- TASK PROMPT -
Repeat only the lines below from the one containing "0.7143045340636205 | 6407" through the one containing "gobigger.level_2.submission_level_2_32 | 992.7261194508121", inclusive, exactly as written.

[Saved entries]
● ● ● ● ●
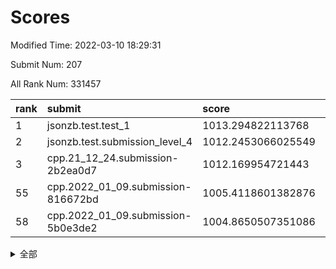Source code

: # Scores

Modified Time: 2022-03-10 18:29:31

Submit Num: 207

All Rank Num: 331457

| rank |               submit               |       score        |       sigma        | pk_num |
| :--- | :--------------------------------- | :----------------- | :----------------- | :----- |
| 1    | jsonzb.test.test_1                 | 1013.294822113768  | 0.7961647325306208 | 6402   |
| 2    | jsonzb.test.submission_level_4     | 1012.2453066025549 | 0.7759368008993092 | 6404   |
| 3    | cpp.21_12_24.submission-2b2ea0d7   | 1012.169954721443  | 0.800089937903005  | 6405   |
| 55   | cpp.2022_01_09.submission-816672bd | 1005.4118601382876 | 0.7153201989277014 | 6403   |
| 58   | cpp.2022_01_09.submission-5b0e3de2 | 1004.8650507351086 | 0.7130762759546088 | 6404   |


<details>
<summary>全部</summary>

| rank |                 submit                 |       score        |       sigma        | pk_num |
| :--- | :------------------------------------- | :----------------- | :----------------- | :----- |
| 1    | jsonzb.test.test_1                     | 1013.294822113768  | 0.7961647325306208 | 6402   |
| 2    | jsonzb.test.submission_level_4         | 1012.2453066025549 | 0.7759368008993092 | 6404   |
| 3    | cpp.21_12_24.submission-2b2ea0d7       | 1012.169954721443  | 0.800089937903005  | 6405   |
| 4    | gobigger.level_3.submission_level_3_14 | 1011.7123672419405 | 0.7790594091866055 | 6399   |
| 5    | gobigger.level_3.submission_level_3_23 | 1011.6459246361692 | 0.7541648627746792 | 6403   |
| 6    | gobigger.level_3.submission_level_3_25 | 1011.4061177238598 | 0.7934157892494831 | 6404   |
| 7    | gobigger.level_3.submission_level_3_1  | 1011.3304658607178 | 0.7817934170529539 | 6397   |
| 8    | gobigger.level_3.submission_level_3_41 | 1011.3238193439471 | 0.7670277264003066 | 6405   |
| 9    | gobigger.level_3.submission_level_3_49 | 1011.2229317583987 | 0.7780743815326961 | 6400   |
| 10   | gobigger.level_3.submission_level_3_46 | 1011.1543780010579 | 0.7561264673599457 | 6407   |
| 11   | gobigger.level_3.submission_level_3_48 | 1011.0203786001814 | 0.7768802160158721 | 6399   |
| 12   | gobigger.level_3.submission_level_3_17 | 1010.8010218647458 | 0.7527576038278561 | 6402   |
| 13   | gobigger.level_3.submission_level_3_45 | 1010.6299525639338 | 0.7757966560453018 | 6409   |
| 14   | gobigger.level_3.submission_level_3_8  | 1010.5932717531515 | 0.7467575645072277 | 6408   |
| 15   | gobigger.level_3.submission_level_3_11 | 1010.4639546043503 | 0.765496003971417  | 6406   |
| 16   | gobigger.level_3.submission_level_3_38 | 1010.3779346812157 | 0.7408025210222008 | 6407   |
| 17   | gobigger.level_3.submission_level_3_0  | 1010.3556240492741 | 0.7646500818102705 | 6402   |
| 18   | gobigger.level_3.submission_level_3_31 | 1010.3323217169825 | 0.767246583604706  | 6406   |
| 19   | gobigger.level_3.submission_level_3_13 | 1010.3009177606865 | 0.7597939928469617 | 6404   |
| 20   | gobigger.level_3.submission_level_3_37 | 1010.2911590868455 | 0.7926641158006433 | 6414   |
| 21   | gobigger.level_3.submission_level_3_44 | 1010.2907039990914 | 0.7556910950827223 | 6401   |
| 22   | gobigger.level_3.submission_level_3_26 | 1010.242629346273  | 0.7840519675598737 | 6406   |
| 23   | gobigger.level_3.submission_level_3_15 | 1010.2207098016939 | 0.7735030234663236 | 6401   |
| 24   | gobigger.level_3.submission_level_3_6  | 1010.1912592031516 | 0.746633231251023  | 6407   |
| 25   | gobigger.level_3.submission_level_3_39 | 1010.1083425376673 | 0.7447657589232806 | 6409   |
| 26   | gobigger.level_3.submission_level_3_40 | 1010.1030269739523 | 0.7736998423725338 | 6400   |
| 27   | gobigger.level_3.submission_level_3_2  | 1010.0782729948694 | 0.7524882564047355 | 6402   |
| 28   | gobigger.level_3.submission_level_3_36 | 1010.0343608250666 | 0.7533810615562404 | 6406   |
| 29   | gobigger.level_3.submission_level_3_5  | 1010.0102190067038 | 0.7560005905617346 | 6410   |
| 30   | gobigger.level_3.submission_level_3_7  | 1010.0007732800935 | 0.7588783091176916 | 6408   |
| 31   | gobigger.level_3.submission_level_3_19 | 1009.9944645946914 | 0.7713193230131464 | 6403   |
| 32   | gobigger.level_3.submission_level_3_9  | 1009.9918351171125 | 0.7580416738590497 | 6408   |
| 33   | gobigger.level_3.submission_level_3_12 | 1009.9555613000318 | 0.7548098767935558 | 6408   |
| 34   | gobigger.level_3.submission_level_3_43 | 1009.8608520060643 | 0.7741313807908556 | 6411   |
| 35   | gobigger.level_3.submission_level_3_16 | 1009.7832007380399 | 0.7376678145199055 | 6401   |
| 36   | gobigger.level_3.submission_level_3_22 | 1009.7804050802124 | 0.7455501626825436 | 6406   |
| 37   | gobigger.level_3.submission_level_3_21 | 1009.7677160835765 | 0.7712902213191228 | 6404   |
| 38   | gobigger.level_3.submission_level_3_35 | 1009.761464505877  | 0.7481009428161673 | 6403   |
| 39   | gobigger.level_3.submission_level_3_4  | 1009.711252235592  | 0.7622741497545713 | 6409   |
| 40   | gobigger.level_3.submission_level_3_32 | 1009.6370008042516 | 0.7483478849559484 | 6400   |
| 41   | gobigger.level_3.submission_level_3_29 | 1009.5575587011982 | 0.7619614153640452 | 6399   |
| 42   | gobigger.level_3.submission_level_3_30 | 1009.535022537129  | 0.765594103137083  | 6405   |
| 43   | gobigger.level_3.submission_level_3_10 | 1009.4219871048414 | 0.7573382214298526 | 6406   |
| 44   | gobigger.level_3.submission_level_3_28 | 1009.3969147133089 | 0.7393599027254467 | 6407   |
| 45   | gobigger.level_3.submission_level_3_34 | 1009.194088611223  | 0.7456235640815472 | 6403   |
| 46   | gobigger.level_3.submission_level_3_42 | 1009.0780800184004 | 0.7492124229931922 | 6402   |
| 47   | gobigger.level_3.submission_level_3_27 | 1009.0577926107064 | 0.7594499650959089 | 6409   |
| 48   | gobigger.level_3.submission_level_3_24 | 1008.9781469647518 | 0.7344693652970997 | 6406   |
| 49   | gobigger.level_3.submission_level_3_33 | 1008.9685281745564 | 0.7530695237259011 | 6404   |
| 50   | gobigger.level_3.submission_level_3_47 | 1008.6431683335378 | 0.7555508685804168 | 6408   |
| 51   | gobigger.level_3.submission_level_3_3  | 1008.5742010541761 | 0.7634562439897792 | 6403   |
| 52   | gobigger.level_3.submission_level_3_18 | 1008.529265042099  | 0.75465298626902   | 6404   |
| 53   | gobigger.level_3.submission_level_3_20 | 1008.3893818667599 | 0.7339469895114421 | 6405   |
| 54   | gobigger.level_1.submission_level_1_26 | 1005.7354172075894 | 0.7238920617150719 | 6401   |
| 55   | cpp.2022_01_09.submission-816672bd     | 1005.4118601382876 | 0.7153201989277014 | 6403   |
| 56   | gobigger.level_1.submission_level_1_16 | 1005.3009837546311 | 0.7338257883410273 | 6407   |
| 57   | gobigger.level_1.submission_level_1_29 | 1004.8871593637115 | 0.7230290310603766 | 6402   |
| 58   | cpp.2022_01_09.submission-5b0e3de2     | 1004.8650507351086 | 0.7130762759546088 | 6404   |
| 59   | gobigger.level_1.submission_level_1_39 | 1004.7051895001388 | 0.7248219470591971 | 6404   |
| 60   | gobigger.level_1.submission_level_1_49 | 1004.6623956851602 | 0.7114676987376763 | 6408   |
| 61   | gobigger.level_1.submission_level_1_19 | 1004.6075227046463 | 0.7264370220951858 | 6408   |
| 62   | gobigger.level_1.submission_level_1_46 | 1004.3953277159912 | 0.7296857593274483 | 6406   |
| 63   | gobigger.level_1.submission_level_1_4  | 1004.3148951122913 | 0.7167677941656619 | 6405   |
| 64   | gobigger.level_1.submission_level_1_17 | 1004.2759161730139 | 0.7142728382244595 | 6406   |
| 65   | gobigger.level_1.submission_level_1_6  | 1004.2251740752259 | 0.7171385462359063 | 6404   |
| 66   | gobigger.level_1.submission_level_1_12 | 1004.2066176256561 | 0.7258787795467144 | 6405   |
| 67   | gobigger.level_1.submission_level_1_11 | 1004.1301979367154 | 0.7122983350333709 | 6403   |
| 68   | gobigger.level_1.submission_level_1_32 | 1004.0101292880631 | 0.7221231772348344 | 6408   |
| 69   | gobigger.level_1.submission_level_1_20 | 1003.9929263152131 | 0.7108563498945629 | 6401   |
| 70   | gobigger.level_1.submission_level_1_15 | 1003.9107038724148 | 0.7230130572616229 | 6403   |
| 71   | gobigger.level_1.submission_level_1_18 | 1003.9040804793909 | 0.7065287272755868 | 6405   |
| 72   | gobigger.level_1.submission_level_1_25 | 1003.8936664210464 | 0.7334444955744499 | 6407   |
| 73   | gobigger.level_1.submission_level_1_28 | 1003.8259022973265 | 0.7132896231018618 | 6408   |
| 74   | gobigger.level_1.submission_level_1_9  | 1003.7908294287683 | 0.7183815523768624 | 6410   |
| 75   | gobigger.level_1.submission_level_1_43 | 1003.7427715623513 | 0.7110463472803709 | 6408   |
| 76   | gobigger.level_1.submission_level_1_2  | 1003.7134009663697 | 0.7379147471824598 | 6408   |
| 77   | gobigger.level_1.submission_level_1_35 | 1003.6592387517844 | 0.7038417885182247 | 6408   |
| 78   | gobigger.level_1.submission_level_1_44 | 1003.6516045624192 | 0.7189417075202524 | 6405   |
| 79   | gobigger.level_1.submission_level_1_5  | 1003.5397922880056 | 0.7069758066731107 | 6404   |
| 80   | gobigger.level_1.submission_level_1_45 | 1003.5314327015398 | 0.7109289357329693 | 6403   |
| 81   | gobigger.level_1.submission_level_1_37 | 1003.4729822132533 | 0.7226425824037221 | 6407   |
| 82   | gobigger.level_1.submission_level_1_42 | 1003.454419551272  | 0.715585365399943  | 6407   |
| 83   | gobigger.level_1.submission_level_1_30 | 1003.312470114393  | 0.7183338324597057 | 6407   |
| 84   | gobigger.level_1.submission_level_1_14 | 1003.3015990154307 | 0.7248819360305119 | 6410   |
| 85   | gobigger.level_1.submission_level_1_27 | 1003.2815599481547 | 0.7294256015028315 | 6402   |
| 86   | gobigger.level_1.submission_level_1_13 | 1003.2757254390741 | 0.72051737859262   | 6407   |
| 87   | gobigger.level_1.submission_level_1_7  | 1003.2568255249707 | 0.7048521996280579 | 6408   |
| 88   | gobigger.level_1.submission_level_1_8  | 1003.1829167051792 | 0.7213404870770171 | 6401   |
| 89   | gobigger.level_1.submission_level_1_33 | 1003.1563216496029 | 0.7167552822811089 | 6403   |
| 90   | gobigger.level_1.submission_level_1_41 | 1003.073178111834  | 0.712473077125845  | 6402   |
| 91   | gobigger.level_1.submission_level_1_3  | 1003.0251109933588 | 0.728339142247623  | 6405   |
| 92   | gobigger.level_1.submission_level_1_23 | 1002.9014857275757 | 0.7132434013469335 | 6402   |
| 93   | gobigger.level_1.submission_level_1_48 | 1002.8633786152889 | 0.7080334167075777 | 6408   |
| 94   | gobigger.level_1.submission_level_1_21 | 1002.8349515491327 | 0.7144045153710786 | 6405   |
| 95   | gobigger.level_1.submission_level_1_36 | 1002.7868704525029 | 0.7188599787619944 | 6403   |
| 96   | gobigger.level_1.submission_level_1_31 | 1002.7456877846238 | 0.7212475064417481 | 6405   |
| 97   | gobigger.level_1.submission_level_1_34 | 1002.6572144008912 | 0.7172591289479214 | 6403   |
| 98   | gobigger.level_1.submission_level_1_1  | 1002.4833573615872 | 0.7143243200146661 | 6408   |
| 99   | gobigger.level_1.submission_level_1_40 | 1002.4212701646811 | 0.7041298241793278 | 6406   |
| 100  | gobigger.level_1.submission_level_1_10 | 1002.4020556121242 | 0.7103815199328688 | 6407   |
| 101  | gobigger.level_1.submission_level_1_24 | 1002.2567171730194 | 0.7200770420612156 | 6402   |
| 102  | gobigger.level_1.submission_level_1_22 | 1002.2372900387685 | 0.7132006486791599 | 6405   |
| 103  | gobigger.level_1.submission_level_1_0  | 1002.1093699464567 | 0.7163234530218002 | 6410   |
| 104  | gobigger.level_1.submission_level_1_38 | 1002.0617670733932 | 0.7098094958628668 | 6400   |
| 105  | gobigger.level_1.submission_level_1_47 | 1001.8739777256646 | 0.7159592340366701 | 6404   |
| 106  | gobigger.random.submission_random_15   | 997.4098067576024  | 0.7185350788380035 | 6405   |
| 107  | gobigger.random.submission_random_0    | 997.0552806893235  | 0.7025784247117921 | 6408   |
| 108  | gobigger.random.submission_random_33   | 997.0019552704974  | 0.7070293759747058 | 6405   |
| 109  | gobigger.random.submission_random_43   | 996.9138102870953  | 0.7096113704328242 | 6400   |
| 110  | gobigger.random.submission_random_5    | 996.8718778661977  | 0.7126547604063524 | 6404   |
| 111  | gobigger.random.submission_random_46   | 996.65200697412    | 0.7189062688507902 | 6402   |
| 112  | gobigger.random.submission_random_11   | 996.6022281809638  | 0.7117213126906204 | 6402   |
| 113  | gobigger.random.submission_random_44   | 996.5548844227638  | 0.7233592884685665 | 6405   |
| 114  | gobigger.random.submission_random_27   | 996.5360199525992  | 0.7189932263187679 | 6406   |
| 115  | gobigger.random.submission_random_22   | 996.5114172266968  | 0.7048187339508729 | 6407   |
| 116  | gobigger.random.submission_random_25   | 996.4789488012689  | 0.704245632724918  | 6403   |
| 117  | gobigger.random.submission_random_32   | 996.4254269913392  | 0.7191860676232967 | 6395   |
| 118  | gobigger.random.submission_random_49   | 996.404069615645   | 0.7075848674205587 | 6402   |
| 119  | gobigger.random.submission_random_30   | 996.3299657104401  | 0.7214363225780562 | 6404   |
| 120  | gobigger.random.submission_random_6    | 996.2876096530551  | 0.7199765841316971 | 6402   |
| 121  | gobigger.random.submission_random_48   | 996.226741111747   | 0.7154579219952726 | 6402   |
| 122  | gobigger.random.submission_random_31   | 996.2241893760304  | 0.6994535682878277 | 6409   |
| 123  | gobigger.random.submission_random_17   | 996.1878110876205  | 0.7226332548340637 | 6403   |
| 124  | gobigger.random.submission_random_24   | 996.1761777079832  | 0.7278672580792233 | 6409   |
| 125  | gobigger.random.submission_random_2    | 996.1472904356021  | 0.7088361972955195 | 6409   |
| 126  | gobigger.random.submission_random_19   | 996.1167318655614  | 0.7080927988585395 | 6406   |
| 127  | gobigger.random.submission_random_45   | 996.114564283866   | 0.6998950102918801 | 6407   |
| 128  | gobigger.random.submission_random_42   | 996.1115604521551  | 0.714637637689925  | 6405   |
| 129  | gobigger.random.submission_random_13   | 996.1028786524034  | 0.7156476470893834 | 6403   |
| 130  | gobigger.random.submission_random_47   | 996.0703358222337  | 0.7025439243911685 | 6407   |
| 131  | gobigger.random.submission_random_12   | 996.0378387016226  | 0.7085681037530887 | 6411   |
| 132  | gobigger.random.submission_random_9    | 996.002584713595   | 0.7137394482130821 | 6403   |
| 133  | gobigger.random.submission_random_37   | 995.943758325104   | 0.6979871818600651 | 6403   |
| 134  | gobigger.random.submission_random_38   | 995.904364559993   | 0.7368371746889715 | 6414   |
| 135  | gobigger.random.submission_random_36   | 995.9003703842709  | 0.7217279802607378 | 6406   |
| 136  | gobigger.random.submission_random_18   | 995.8290316899721  | 0.7025914261714789 | 6406   |
| 137  | gobigger.random.submission_random_41   | 995.8275706866502  | 0.707690870335379  | 6406   |
| 138  | gobigger.random.submission_random_23   | 995.7471223162966  | 0.7065559974802939 | 6407   |
| 139  | gobigger.random.submission_random_8    | 995.7469075645655  | 0.7181167887082003 | 6408   |
| 140  | gobigger.random.submission_random_29   | 995.7232153823136  | 0.7043976320004433 | 6403   |
| 141  | gobigger.random.submission_random_21   | 995.7027424867853  | 0.7151659628201747 | 6406   |
| 142  | gobigger.random.submission_random_26   | 995.6868989506543  | 0.7119195223859062 | 6404   |
| 143  | gobigger.random.submission_random_4    | 995.6646776375593  | 0.7016067881112191 | 6400   |
| 144  | gobigger.random.submission_random_7    | 995.502365035609   | 0.71401192281637   | 6405   |
| 145  | gobigger.random.submission_random_1    | 995.4684444570004  | 0.7063140801086227 | 6401   |
| 146  | gobigger.random.submission_random_14   | 995.4257454229908  | 0.7154429103836846 | 6403   |
| 147  | gobigger.random.submission_random_39   | 995.4132086462968  | 0.709473397017207  | 6401   |
| 148  | gobigger.random.submission_random_40   | 995.3456351439713  | 0.7245812360639861 | 6405   |
| 149  | gobigger.random.submission_random_16   | 995.083366747588   | 0.7134519410318605 | 6408   |
| 150  | gobigger.random.submission_random_3    | 995.0215448262853  | 0.7283191655492526 | 6410   |
| 151  | gobigger.random.submission_random_34   | 994.9553973405802  | 0.7143045340636205 | 6407   |
| 152  | gobigger.random.submission_random_20   | 994.8692388623296  | 0.7112819930160307 | 6404   |
| 153  | gobigger.random.submission_random_35   | 994.8630621532051  | 0.7231031038607597 | 6409   |
| 154  | gobigger.random.submission_random_10   | 994.4760885668735  | 0.7140271235820108 | 6407   |
| 155  | gobigger.level_2.submission_level_2_41 | 993.6013776267946  | 0.7300227909749345 | 6398   |
| 156  | gobigger.random.submission_random_28   | 993.4943429250274  | 0.7200798469923355 | 6407   |
| 157  | gobigger.level_2.submission_level_2_2  | 993.4743434275919  | 0.7321701712973925 | 6404   |
| 158  | gobigger.level_2.submission_level_2_5  | 993.3547614440965  | 0.7577172296324222 | 6402   |
| 159  | gobigger.level_2.submission_level_2_33 | 993.1340121669788  | 0.7451757579475007 | 6407   |
| 160  | gobigger.level_2.submission_level_2_18 | 993.0586121313318  | 0.7403118994725407 | 6408   |
| 161  | gobigger.level_2.submission_level_2_48 | 993.0559602909937  | 0.7403826580513934 | 6404   |
| 162  | gobigger.level_2.submission_level_2_8  | 992.9983070950259  | 0.741597875122674  | 6405   |
| 163  | gobigger.level_2.submission_level_2_11 | 992.9134279802172  | 0.7477663084044548 | 6399   |
| 164  | gobigger.level_2.submission_level_2_49 | 992.8507041683724  | 0.7364183844404414 | 6405   |
| 165  | gobigger.level_2.submission_level_2_20 | 992.8459498547172  | 0.7344518911427149 | 6406   |
| 166  | gobigger.level_2.submission_level_2_32 | 992.7261194508121  | 0.737026065657612  | 6405   |
| 167  | gobigger.level_2.submission_level_2_27 | 992.718080909432   | 0.7394345969525958 | 6402   |
| 168  | gobigger.level_2.submission_level_2_19 | 992.6063528564224  | 0.7370527224003299 | 6402   |
| 169  | gobigger.level_2.submission_level_2_9  | 992.6044371228509  | 0.7250023715023942 | 6406   |
| 170  | gobigger.level_2.submission_level_2_30 | 992.4371365261774  | 0.7637487009753717 | 6402   |
| 171  | gobigger.level_2.submission_level_2_3  | 992.3692540244427  | 0.7459815015472888 | 6404   |
| 172  | gobigger.level_2.submission_level_2_46 | 992.316419733634   | 0.7394805638108299 | 6406   |
| 173  | gobigger.level_2.submission_level_2_44 | 992.2931282676951  | 0.7434496608413036 | 6403   |
| 174  | gobigger.level_2.submission_level_2_22 | 992.1732774674692  | 0.7467012684583614 | 6412   |
| 175  | gobigger.level_2.submission_level_2_12 | 992.1554387432254  | 0.7469032615932727 | 6408   |
| 176  | gobigger.level_2.submission_level_2_39 | 992.1037030742879  | 0.7570465245258223 | 6409   |
| 177  | gobigger.level_2.submission_level_2_36 | 992.0389571131051  | 0.7563577033493769 | 6408   |
| 178  | gobigger.level_2.submission_level_2_23 | 992.0188317966883  | 0.7297893372736574 | 6405   |
| 179  | gobigger.level_2.submission_level_2_7  | 991.8717592260563  | 0.7618834163274338 | 6405   |
| 180  | gobigger.level_2.submission_level_2_26 | 991.8400388185631  | 0.7495403354716751 | 6406   |
| 181  | gobigger.level_2.submission_level_2_25 | 991.6048510248229  | 0.7586388618723192 | 6405   |
| 182  | gobigger.level_2.submission_level_2_24 | 991.595059719079   | 0.7459565968778099 | 6408   |
| 183  | gobigger.level_2.submission_level_2_16 | 991.5785132296653  | 0.7483726936846646 | 6404   |
| 184  | gobigger.level_2.submission_level_2_43 | 991.5258909509259  | 0.7480168936140213 | 6401   |
| 185  | gobigger.level_2.submission_level_2_0  | 991.5064761646216  | 0.7868166787226781 | 6400   |
| 186  | gobigger.level_2.submission_level_2_21 | 991.4914210084092  | 0.7791449121751927 | 6407   |
| 187  | gobigger.level_2.submission_level_2_10 | 991.4853710965249  | 0.7488287408974167 | 6409   |
| 188  | gobigger.level_2.submission_level_2_6  | 991.4494067371787  | 0.7488081271917179 | 6402   |
| 189  | gobigger.level_2.submission_level_2_37 | 991.4014920948307  | 0.7709599777461941 | 6405   |
| 190  | gobigger.level_2.submission_level_2_45 | 991.2921883697027  | 0.757754017164968  | 6407   |
| 191  | gobigger.level_2.submission_level_2_4  | 991.2841249681499  | 0.7382818283604986 | 6403   |
| 192  | gobigger.level_2.submission_level_2_34 | 991.2833027103821  | 0.7407994308014382 | 6405   |
| 193  | gobigger.level_2.submission_level_2_17 | 991.2501274600945  | 0.7726510086564539 | 6404   |
| 194  | gobigger.level_2.submission_level_2_38 | 991.2237330280935  | 0.7530975077998058 | 6406   |
| 195  | gobigger.level_2.submission_level_2_14 | 991.133803503215   | 0.7425240747695376 | 6399   |
| 196  | gobigger.level_2.submission_level_2_31 | 991.1069361817872  | 0.7490914640821205 | 6406   |
| 197  | gobigger.level_2.submission_level_2_15 | 991.09226118344    | 0.768741373792353  | 6409   |
| 198  | gobigger.level_2.submission_level_2_40 | 991.0869463654185  | 0.7541481651554364 | 6405   |
| 199  | gobigger.level_2.submission_level_2_1  | 991.0438778880932  | 0.7597493472798902 | 6405   |
| 200  | gobigger.level_2.submission_level_2_28 | 990.7643469832078  | 0.7654427012166122 | 6402   |
| 201  | gobigger.level_2.submission_level_2_47 | 990.698753911478   | 0.7541067346799323 | 6406   |
| 202  | gobigger.level_2.submission_level_2_29 | 990.5378301970393  | 0.7696439869158064 | 6411   |
| 203  | gobigger.level_2.submission_level_2_13 | 990.3500234037706  | 0.756583929349894  | 6403   |
| 204  | gobigger.level_2.submission_level_2_35 | 990.2659966263301  | 0.7705515670348289 | 6406   |
| 205  | gobigger.level_2.submission_level_2_42 | 990.0957843515318  | 0.7665997870772552 | 6407   |
| 206  | gobigger.none.submission_none_0        | 977.5046814166362  | 1.2724827512013022 | 6409   |
| 207  | gobigger.none.submission_none_1        | 976.4295844757845  | 1.33245795627008   | 6404   |

</details>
● ● ● ● ●
- RESULT OF THIS EXERCISE -
| 151  | gobigger.random.submission_random_34   | 994.9553973405802  | 0.7143045340636205 | 6407   |
| 152  | gobigger.random.submission_random_20   | 994.8692388623296  | 0.7112819930160307 | 6404   |
| 153  | gobigger.random.submission_random_35   | 994.8630621532051  | 0.7231031038607597 | 6409   |
| 154  | gobigger.random.submission_random_10   | 994.4760885668735  | 0.7140271235820108 | 6407   |
| 155  | gobigger.level_2.submission_level_2_41 | 993.6013776267946  | 0.7300227909749345 | 6398   |
| 156  | gobigger.random.submission_random_28   | 993.4943429250274  | 0.7200798469923355 | 6407   |
| 157  | gobigger.level_2.submission_level_2_2  | 993.4743434275919  | 0.7321701712973925 | 6404   |
| 158  | gobigger.level_2.submission_level_2_5  | 993.3547614440965  | 0.7577172296324222 | 6402   |
| 159  | gobigger.level_2.submission_level_2_33 | 993.1340121669788  | 0.7451757579475007 | 6407   |
| 160  | gobigger.level_2.submission_level_2_18 | 993.0586121313318  | 0.7403118994725407 | 6408   |
| 161  | gobigger.level_2.submission_level_2_48 | 993.0559602909937  | 0.7403826580513934 | 6404   |
| 162  | gobigger.level_2.submission_level_2_8  | 992.9983070950259  | 0.741597875122674  | 6405   |
| 163  | gobigger.level_2.submission_level_2_11 | 992.9134279802172  | 0.7477663084044548 | 6399   |
| 164  | gobigger.level_2.submission_level_2_49 | 992.8507041683724  | 0.7364183844404414 | 6405   |
| 165  | gobigger.level_2.submission_level_2_20 | 992.8459498547172  | 0.7344518911427149 | 6406   |
| 166  | gobigger.level_2.submission_level_2_32 | 992.7261194508121  | 0.737026065657612  | 6405   |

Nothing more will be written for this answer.